# TASK ITEM:
From the data, return each line holding the word "second".

MATERIAL SHOWN: Begin

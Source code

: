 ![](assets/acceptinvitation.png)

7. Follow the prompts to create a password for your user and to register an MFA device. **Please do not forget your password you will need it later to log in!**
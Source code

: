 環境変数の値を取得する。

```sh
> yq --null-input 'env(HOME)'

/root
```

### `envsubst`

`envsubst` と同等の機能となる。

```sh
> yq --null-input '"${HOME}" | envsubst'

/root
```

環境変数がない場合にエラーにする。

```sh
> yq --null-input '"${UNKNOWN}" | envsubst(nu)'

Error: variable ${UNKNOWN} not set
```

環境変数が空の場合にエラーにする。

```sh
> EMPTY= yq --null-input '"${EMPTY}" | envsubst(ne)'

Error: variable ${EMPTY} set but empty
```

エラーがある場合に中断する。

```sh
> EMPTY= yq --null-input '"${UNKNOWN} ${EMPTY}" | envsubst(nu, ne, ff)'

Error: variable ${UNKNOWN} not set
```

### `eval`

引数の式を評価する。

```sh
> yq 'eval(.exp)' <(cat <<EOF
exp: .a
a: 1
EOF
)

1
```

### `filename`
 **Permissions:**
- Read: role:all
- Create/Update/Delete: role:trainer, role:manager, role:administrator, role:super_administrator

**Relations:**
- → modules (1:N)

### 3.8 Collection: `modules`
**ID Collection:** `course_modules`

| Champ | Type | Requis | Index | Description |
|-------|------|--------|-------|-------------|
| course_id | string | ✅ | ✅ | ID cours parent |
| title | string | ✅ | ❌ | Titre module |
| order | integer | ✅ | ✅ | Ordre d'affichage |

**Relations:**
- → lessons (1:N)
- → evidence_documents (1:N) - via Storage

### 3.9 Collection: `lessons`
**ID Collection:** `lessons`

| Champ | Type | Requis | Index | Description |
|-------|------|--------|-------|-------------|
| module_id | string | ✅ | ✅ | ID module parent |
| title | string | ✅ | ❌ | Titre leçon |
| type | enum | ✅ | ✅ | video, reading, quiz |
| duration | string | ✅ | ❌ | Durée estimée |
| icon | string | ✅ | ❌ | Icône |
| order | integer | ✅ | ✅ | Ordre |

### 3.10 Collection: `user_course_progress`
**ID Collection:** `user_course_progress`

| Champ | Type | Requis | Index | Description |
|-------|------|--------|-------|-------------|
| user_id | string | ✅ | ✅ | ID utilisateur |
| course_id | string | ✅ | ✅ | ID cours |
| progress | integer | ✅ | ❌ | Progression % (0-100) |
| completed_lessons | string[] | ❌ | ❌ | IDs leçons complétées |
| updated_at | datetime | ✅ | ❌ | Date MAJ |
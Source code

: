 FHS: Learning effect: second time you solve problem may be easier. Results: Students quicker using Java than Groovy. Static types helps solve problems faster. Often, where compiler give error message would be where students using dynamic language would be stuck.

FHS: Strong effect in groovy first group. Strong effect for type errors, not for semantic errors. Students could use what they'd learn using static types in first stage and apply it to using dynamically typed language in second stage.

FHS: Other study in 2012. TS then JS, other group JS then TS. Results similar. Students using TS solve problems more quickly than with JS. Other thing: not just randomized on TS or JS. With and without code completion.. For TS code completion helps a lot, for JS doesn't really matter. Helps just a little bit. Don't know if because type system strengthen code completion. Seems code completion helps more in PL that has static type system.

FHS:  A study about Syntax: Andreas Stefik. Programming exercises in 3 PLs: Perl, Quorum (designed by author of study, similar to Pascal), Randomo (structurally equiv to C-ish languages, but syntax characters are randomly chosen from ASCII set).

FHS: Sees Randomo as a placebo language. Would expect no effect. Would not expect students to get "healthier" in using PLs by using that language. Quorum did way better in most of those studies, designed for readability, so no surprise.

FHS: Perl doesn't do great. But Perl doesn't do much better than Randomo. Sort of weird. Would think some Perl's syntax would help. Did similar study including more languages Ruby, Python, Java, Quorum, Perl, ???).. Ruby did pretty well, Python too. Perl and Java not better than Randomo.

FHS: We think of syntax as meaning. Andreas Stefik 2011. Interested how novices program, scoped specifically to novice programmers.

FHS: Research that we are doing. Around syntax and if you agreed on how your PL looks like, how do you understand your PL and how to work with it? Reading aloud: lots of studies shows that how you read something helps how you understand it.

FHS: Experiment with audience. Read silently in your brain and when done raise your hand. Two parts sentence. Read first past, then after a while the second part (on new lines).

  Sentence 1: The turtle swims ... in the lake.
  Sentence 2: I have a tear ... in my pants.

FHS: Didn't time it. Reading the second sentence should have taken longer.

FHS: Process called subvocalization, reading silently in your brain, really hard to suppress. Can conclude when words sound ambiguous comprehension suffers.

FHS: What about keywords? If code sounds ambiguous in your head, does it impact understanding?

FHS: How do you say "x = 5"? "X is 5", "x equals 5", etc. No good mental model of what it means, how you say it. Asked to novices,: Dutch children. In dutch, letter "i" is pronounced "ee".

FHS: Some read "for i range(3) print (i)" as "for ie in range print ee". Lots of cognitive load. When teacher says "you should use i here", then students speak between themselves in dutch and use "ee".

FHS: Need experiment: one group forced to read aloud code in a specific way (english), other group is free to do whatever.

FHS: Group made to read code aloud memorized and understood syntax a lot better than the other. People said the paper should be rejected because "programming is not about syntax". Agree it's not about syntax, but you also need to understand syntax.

MATERIAL SHOWN: End

# EXERCISE OUTPUT:
: FHS: Learning effect: second time you solve problem may be easier. Results: Students quicker using Java than Groovy. Static types helps solve problems faster. Often, where compiler give error message would be where students using dynamic language would be stuck.
FHS: Strong effect in groovy first group. Strong effect for type errors, not for semantic errors. Students could use what they'd learn using static types in first stage and apply it to using dynamically typed language in second stage.
FHS: Experiment with audience. Read silently in your brain and when done raise your hand. Two parts sentence. Read first past, then after a while the second part (on new lines).
FHS: Didn't time it. Reading the second sentence should have taken longer.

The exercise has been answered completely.